Le sirop à la chaudière en route vers une appellation
Une appellation protégée par le gouvernement québécois visant à faire reconnaître les méthodes du sirop produit à l’ancienne, voilà le projet de la Commanderie de l’érable et de l’un de ses membres, Stéphane Guay. « C’est une certification pour un sirop artisanal, où l’eau est récoltée à la chaudière, sans concentration, et bouillie sur feu de bois. C’est pour qu’on se rappelle ce que c’est supposé goûter, du sirop à l’ancienne », décrit-il. Le biologiste de formation ajoute qu’il y a une différence entre l’eau recueillie à la chaudière et celle recueillie par tubulure. « C’est sûr qu’il y a des sèves que tu n’as pas à la chaudière, car aux tubes, tu forces un peu plus les choses et tu vas chercher des sèves qui vont parfois goûter plus le bois, etc. À la chaudière, tu as moins de rendement, mais de la sève qui a un goût de bourgeon, tu n’en auras pas. »

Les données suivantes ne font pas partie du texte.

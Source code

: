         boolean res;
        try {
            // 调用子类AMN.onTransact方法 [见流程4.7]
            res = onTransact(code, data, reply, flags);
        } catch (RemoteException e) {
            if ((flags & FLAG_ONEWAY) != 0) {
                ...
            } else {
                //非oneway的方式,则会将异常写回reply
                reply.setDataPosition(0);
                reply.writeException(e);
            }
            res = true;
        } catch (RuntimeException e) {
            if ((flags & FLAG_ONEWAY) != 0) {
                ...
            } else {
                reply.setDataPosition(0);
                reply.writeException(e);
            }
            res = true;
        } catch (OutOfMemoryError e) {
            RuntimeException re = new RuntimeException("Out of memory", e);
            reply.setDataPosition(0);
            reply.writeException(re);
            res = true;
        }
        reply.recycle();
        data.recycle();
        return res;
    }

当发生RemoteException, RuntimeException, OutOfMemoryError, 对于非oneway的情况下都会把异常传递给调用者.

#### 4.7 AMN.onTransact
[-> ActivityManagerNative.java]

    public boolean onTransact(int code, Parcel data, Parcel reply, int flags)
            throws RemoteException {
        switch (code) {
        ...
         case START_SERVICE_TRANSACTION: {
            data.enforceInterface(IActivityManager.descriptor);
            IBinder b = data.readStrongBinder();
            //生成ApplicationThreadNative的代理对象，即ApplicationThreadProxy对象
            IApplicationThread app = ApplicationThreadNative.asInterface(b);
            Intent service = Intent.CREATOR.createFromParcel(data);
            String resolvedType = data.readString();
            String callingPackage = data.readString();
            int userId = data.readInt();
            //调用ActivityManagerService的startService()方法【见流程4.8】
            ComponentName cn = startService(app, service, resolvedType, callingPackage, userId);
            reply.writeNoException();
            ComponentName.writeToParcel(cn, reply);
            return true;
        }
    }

Sans concentrateur, le temps de bouillage est plus long pour produire du sirop, ce qui demeure la clé, selon lui, pour développer au maximum les flaveurs d’érable. Récolter l’eau à la chaudière est cependant plus contraignant, et bouillir de l’eau non concentrée est plus énergivore et coûteux, d’où aussi l’intérêt de créer une appellation qui permettrait aux acériculteurs à l’ancienne de vendre leur sirop plus cher. Un premier cahier des charges a été déposé. Les détails devraient être ficelés en 2024.